__Your goal__. Find all lines in the records that include the word "mailaddress", and copy them out.

__Exercise materials__.

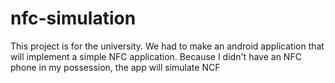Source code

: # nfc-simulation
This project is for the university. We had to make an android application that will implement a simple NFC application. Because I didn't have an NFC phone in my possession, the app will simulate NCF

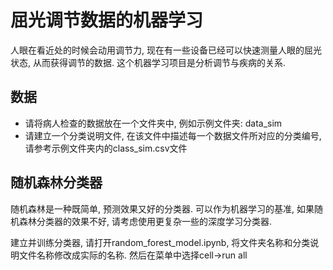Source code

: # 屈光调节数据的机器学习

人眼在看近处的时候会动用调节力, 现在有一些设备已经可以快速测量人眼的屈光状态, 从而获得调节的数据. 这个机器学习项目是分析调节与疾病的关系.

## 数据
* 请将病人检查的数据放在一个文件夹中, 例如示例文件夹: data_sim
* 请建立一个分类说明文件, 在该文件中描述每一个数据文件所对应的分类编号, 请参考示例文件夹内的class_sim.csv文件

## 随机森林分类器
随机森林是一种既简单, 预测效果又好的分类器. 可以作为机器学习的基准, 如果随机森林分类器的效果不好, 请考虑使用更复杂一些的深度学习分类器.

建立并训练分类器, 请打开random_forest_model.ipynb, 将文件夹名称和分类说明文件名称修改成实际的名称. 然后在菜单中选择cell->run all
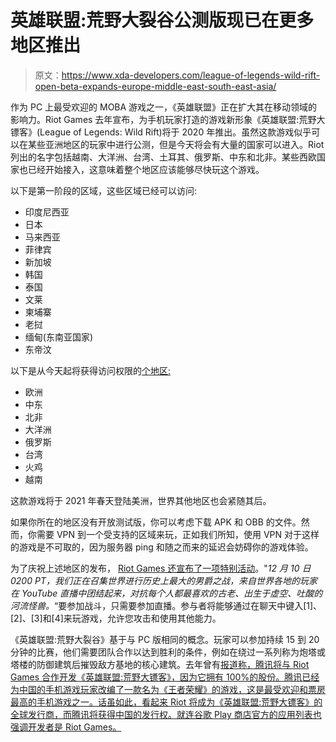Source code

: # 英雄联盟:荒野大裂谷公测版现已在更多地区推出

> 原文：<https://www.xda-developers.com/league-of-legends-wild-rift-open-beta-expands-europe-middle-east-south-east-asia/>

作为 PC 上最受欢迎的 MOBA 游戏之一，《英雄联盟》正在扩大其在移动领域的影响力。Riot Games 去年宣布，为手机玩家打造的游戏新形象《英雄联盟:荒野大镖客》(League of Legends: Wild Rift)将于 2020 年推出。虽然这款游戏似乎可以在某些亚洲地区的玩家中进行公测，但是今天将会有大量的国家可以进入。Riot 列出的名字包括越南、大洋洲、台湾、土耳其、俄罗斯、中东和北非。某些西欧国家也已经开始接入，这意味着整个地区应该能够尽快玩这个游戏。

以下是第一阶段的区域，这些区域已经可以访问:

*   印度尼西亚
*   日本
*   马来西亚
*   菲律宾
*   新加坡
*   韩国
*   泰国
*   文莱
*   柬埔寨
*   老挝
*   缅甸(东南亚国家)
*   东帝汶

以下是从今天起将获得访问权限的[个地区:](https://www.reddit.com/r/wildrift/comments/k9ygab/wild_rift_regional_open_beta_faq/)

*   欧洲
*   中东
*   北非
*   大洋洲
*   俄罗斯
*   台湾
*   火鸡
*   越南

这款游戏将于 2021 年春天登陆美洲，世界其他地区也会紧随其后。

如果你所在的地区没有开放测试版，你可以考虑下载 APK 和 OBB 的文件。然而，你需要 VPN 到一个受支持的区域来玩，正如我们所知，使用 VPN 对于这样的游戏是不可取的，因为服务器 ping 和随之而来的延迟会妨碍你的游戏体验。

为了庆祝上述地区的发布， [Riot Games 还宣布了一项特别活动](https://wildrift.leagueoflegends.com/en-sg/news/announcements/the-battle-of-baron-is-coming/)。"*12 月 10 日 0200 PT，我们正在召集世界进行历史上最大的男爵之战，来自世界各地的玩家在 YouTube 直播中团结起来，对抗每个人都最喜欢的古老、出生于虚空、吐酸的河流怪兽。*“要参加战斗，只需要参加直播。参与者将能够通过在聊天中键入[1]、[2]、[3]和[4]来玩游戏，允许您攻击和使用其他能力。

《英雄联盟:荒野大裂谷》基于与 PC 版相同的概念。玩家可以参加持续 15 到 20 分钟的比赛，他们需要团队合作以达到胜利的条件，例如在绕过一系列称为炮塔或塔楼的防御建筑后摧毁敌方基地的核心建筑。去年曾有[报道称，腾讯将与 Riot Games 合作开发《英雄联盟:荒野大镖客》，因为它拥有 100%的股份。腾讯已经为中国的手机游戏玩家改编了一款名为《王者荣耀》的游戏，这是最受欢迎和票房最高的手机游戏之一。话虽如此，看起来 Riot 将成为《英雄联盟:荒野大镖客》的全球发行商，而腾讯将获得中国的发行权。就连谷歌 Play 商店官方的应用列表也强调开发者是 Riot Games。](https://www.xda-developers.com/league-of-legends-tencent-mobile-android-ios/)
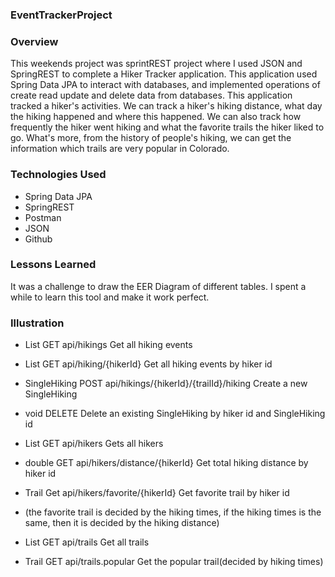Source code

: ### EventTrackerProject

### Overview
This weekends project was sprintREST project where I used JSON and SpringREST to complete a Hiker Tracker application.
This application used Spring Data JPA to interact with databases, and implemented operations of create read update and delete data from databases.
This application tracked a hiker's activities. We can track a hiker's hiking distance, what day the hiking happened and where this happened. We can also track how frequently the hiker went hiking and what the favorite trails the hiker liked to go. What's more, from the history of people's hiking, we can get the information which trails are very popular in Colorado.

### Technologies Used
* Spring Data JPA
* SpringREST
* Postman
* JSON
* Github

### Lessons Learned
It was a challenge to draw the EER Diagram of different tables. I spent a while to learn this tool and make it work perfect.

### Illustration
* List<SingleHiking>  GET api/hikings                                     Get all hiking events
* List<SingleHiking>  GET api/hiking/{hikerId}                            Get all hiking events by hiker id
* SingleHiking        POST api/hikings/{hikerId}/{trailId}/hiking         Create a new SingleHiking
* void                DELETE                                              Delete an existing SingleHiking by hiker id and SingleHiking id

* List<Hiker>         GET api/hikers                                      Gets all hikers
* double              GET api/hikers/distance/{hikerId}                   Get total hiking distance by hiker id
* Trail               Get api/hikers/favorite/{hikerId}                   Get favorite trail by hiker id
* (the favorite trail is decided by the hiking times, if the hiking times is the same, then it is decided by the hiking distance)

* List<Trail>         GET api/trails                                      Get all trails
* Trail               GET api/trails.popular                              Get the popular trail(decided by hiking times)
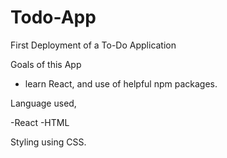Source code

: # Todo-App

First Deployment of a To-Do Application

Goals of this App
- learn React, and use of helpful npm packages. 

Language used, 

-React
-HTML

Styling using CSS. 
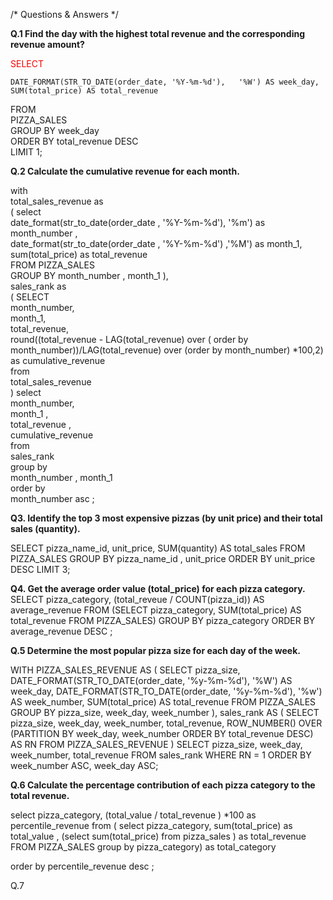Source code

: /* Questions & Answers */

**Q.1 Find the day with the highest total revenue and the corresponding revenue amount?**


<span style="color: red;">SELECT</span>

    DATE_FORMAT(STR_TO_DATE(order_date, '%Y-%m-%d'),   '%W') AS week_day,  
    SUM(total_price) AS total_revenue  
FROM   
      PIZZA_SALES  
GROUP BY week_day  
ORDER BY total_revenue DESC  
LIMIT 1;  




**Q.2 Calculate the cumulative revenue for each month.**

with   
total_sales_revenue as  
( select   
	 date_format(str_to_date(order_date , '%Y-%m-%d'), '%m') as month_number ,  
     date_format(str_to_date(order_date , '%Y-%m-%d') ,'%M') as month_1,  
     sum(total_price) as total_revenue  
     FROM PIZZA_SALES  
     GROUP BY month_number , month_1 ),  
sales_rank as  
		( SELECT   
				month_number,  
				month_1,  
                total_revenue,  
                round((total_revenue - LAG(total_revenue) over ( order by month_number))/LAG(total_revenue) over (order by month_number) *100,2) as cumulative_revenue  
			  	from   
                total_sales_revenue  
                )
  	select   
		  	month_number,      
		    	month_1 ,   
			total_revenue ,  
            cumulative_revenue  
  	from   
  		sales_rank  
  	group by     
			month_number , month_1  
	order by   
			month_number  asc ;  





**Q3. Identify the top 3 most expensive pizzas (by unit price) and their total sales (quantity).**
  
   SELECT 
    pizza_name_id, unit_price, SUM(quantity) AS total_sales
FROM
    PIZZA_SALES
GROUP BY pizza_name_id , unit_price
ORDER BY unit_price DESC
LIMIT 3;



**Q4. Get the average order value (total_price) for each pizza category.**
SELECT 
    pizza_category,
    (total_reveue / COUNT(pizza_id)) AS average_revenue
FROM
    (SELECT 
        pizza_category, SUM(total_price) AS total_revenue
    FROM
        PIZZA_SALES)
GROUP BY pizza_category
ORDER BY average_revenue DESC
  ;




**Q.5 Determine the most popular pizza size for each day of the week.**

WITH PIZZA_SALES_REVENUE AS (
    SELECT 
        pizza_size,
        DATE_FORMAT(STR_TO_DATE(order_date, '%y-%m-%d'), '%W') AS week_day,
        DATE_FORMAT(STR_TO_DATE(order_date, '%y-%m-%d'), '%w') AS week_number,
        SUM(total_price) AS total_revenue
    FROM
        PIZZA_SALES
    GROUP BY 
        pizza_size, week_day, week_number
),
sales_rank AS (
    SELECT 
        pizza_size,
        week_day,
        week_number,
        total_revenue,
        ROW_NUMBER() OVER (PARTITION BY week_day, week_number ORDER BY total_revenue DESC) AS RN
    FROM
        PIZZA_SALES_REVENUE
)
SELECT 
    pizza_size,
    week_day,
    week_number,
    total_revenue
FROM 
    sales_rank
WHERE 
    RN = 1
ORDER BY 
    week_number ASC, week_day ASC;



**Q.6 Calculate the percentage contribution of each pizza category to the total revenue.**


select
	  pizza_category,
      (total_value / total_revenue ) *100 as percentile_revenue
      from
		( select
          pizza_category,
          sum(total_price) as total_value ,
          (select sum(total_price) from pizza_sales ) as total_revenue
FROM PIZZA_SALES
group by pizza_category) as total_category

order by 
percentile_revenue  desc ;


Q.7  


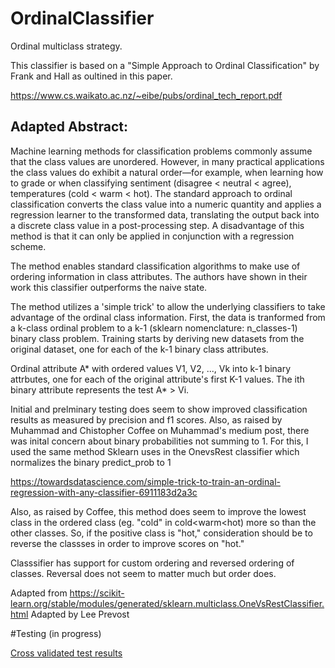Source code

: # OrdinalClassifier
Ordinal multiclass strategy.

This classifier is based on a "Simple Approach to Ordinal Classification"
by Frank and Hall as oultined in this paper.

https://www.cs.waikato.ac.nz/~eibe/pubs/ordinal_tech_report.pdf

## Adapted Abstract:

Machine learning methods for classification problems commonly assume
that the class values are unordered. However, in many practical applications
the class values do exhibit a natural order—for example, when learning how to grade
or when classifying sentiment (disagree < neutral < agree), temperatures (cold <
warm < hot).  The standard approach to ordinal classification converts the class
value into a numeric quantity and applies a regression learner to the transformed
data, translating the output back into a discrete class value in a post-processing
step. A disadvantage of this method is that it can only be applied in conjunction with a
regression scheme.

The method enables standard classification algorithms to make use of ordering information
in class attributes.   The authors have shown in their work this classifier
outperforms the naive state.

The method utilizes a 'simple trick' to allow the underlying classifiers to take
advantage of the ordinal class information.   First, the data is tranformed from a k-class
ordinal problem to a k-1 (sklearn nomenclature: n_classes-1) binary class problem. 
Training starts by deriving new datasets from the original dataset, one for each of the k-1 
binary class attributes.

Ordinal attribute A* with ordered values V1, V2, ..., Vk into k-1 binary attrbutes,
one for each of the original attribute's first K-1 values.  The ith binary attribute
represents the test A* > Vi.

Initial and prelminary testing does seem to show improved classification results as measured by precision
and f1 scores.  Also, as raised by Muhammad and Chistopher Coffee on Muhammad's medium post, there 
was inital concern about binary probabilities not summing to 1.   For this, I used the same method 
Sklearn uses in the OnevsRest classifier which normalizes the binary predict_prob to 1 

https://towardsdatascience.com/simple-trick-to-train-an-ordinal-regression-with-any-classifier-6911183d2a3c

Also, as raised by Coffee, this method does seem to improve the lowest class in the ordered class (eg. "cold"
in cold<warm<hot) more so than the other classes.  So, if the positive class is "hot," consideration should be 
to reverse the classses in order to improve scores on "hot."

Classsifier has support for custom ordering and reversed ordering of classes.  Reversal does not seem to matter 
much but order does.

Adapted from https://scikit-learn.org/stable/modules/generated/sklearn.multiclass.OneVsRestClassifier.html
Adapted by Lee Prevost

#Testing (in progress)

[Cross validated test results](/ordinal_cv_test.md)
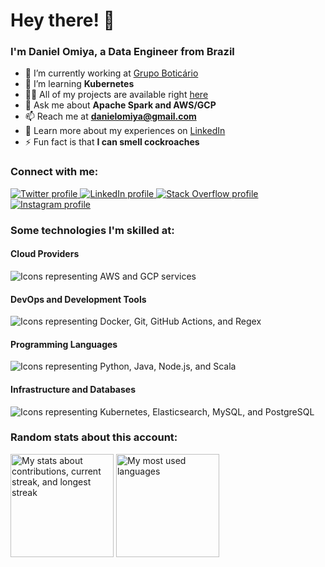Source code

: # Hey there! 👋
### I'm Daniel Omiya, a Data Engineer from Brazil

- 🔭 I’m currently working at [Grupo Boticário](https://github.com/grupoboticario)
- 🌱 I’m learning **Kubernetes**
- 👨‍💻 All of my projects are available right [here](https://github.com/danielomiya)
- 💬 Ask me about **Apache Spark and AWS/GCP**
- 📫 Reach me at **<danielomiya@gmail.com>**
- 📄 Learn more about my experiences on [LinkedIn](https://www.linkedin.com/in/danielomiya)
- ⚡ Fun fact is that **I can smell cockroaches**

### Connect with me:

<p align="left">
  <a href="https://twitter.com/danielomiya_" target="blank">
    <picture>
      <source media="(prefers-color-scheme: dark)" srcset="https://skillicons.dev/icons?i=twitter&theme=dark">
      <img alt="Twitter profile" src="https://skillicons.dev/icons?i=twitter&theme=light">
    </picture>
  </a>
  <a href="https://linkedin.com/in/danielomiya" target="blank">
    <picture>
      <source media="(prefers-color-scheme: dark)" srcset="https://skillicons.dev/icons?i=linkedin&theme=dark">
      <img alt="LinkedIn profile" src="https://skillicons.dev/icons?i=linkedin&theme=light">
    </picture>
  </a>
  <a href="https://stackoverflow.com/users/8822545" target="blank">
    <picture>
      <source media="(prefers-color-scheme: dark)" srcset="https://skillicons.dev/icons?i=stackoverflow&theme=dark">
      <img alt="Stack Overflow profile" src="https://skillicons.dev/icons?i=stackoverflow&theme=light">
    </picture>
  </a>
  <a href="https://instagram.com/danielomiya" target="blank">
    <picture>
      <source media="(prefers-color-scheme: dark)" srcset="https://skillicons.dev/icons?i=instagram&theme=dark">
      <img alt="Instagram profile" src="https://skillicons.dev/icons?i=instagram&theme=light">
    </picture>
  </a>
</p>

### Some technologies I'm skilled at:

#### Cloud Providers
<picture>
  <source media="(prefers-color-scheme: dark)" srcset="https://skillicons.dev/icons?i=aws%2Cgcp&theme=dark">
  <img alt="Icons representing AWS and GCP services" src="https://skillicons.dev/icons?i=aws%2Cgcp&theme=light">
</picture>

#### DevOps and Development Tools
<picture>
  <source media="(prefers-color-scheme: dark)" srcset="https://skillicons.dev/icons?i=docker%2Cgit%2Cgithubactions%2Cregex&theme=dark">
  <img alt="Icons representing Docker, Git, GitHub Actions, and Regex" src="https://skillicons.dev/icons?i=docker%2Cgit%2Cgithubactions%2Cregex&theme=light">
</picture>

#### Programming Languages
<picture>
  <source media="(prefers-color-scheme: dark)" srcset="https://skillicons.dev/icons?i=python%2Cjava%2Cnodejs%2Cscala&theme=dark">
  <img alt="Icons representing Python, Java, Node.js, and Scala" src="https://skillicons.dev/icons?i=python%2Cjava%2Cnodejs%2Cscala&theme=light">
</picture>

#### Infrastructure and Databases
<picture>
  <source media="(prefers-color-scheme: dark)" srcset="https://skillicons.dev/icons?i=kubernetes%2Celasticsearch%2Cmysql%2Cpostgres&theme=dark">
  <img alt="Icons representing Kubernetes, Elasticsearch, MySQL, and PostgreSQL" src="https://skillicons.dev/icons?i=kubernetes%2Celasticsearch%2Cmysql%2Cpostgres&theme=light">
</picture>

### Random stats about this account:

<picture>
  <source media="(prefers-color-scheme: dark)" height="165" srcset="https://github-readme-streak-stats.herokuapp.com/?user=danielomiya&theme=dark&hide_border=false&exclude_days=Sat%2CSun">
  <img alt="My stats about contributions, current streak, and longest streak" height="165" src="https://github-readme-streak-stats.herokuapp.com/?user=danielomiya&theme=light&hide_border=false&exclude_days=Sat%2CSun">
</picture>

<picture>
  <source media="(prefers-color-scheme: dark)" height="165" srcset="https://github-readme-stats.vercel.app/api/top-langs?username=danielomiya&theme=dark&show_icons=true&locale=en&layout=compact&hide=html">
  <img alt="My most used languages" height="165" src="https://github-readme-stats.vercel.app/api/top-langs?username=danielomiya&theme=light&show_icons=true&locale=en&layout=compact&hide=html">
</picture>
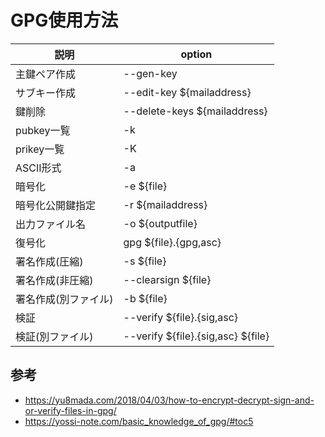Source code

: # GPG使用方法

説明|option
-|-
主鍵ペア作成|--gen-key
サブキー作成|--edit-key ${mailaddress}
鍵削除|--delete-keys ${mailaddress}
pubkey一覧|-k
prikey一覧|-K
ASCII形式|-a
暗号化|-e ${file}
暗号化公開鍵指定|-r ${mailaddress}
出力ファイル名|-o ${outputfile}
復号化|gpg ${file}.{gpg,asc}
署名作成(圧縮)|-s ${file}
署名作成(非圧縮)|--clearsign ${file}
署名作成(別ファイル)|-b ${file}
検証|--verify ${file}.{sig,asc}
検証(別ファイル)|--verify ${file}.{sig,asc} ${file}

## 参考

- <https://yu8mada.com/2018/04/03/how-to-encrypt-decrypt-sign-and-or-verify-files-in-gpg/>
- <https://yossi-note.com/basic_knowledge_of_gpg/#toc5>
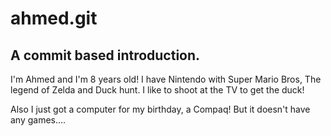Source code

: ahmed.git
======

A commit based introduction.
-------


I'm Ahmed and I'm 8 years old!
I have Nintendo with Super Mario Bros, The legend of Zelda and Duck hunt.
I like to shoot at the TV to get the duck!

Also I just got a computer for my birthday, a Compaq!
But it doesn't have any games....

__Result of the task__.
サブキー作成|--edit-key ${mailaddress}
鍵削除|--delete-keys ${mailaddress}
暗号化公開鍵指定|-r ${mailaddress}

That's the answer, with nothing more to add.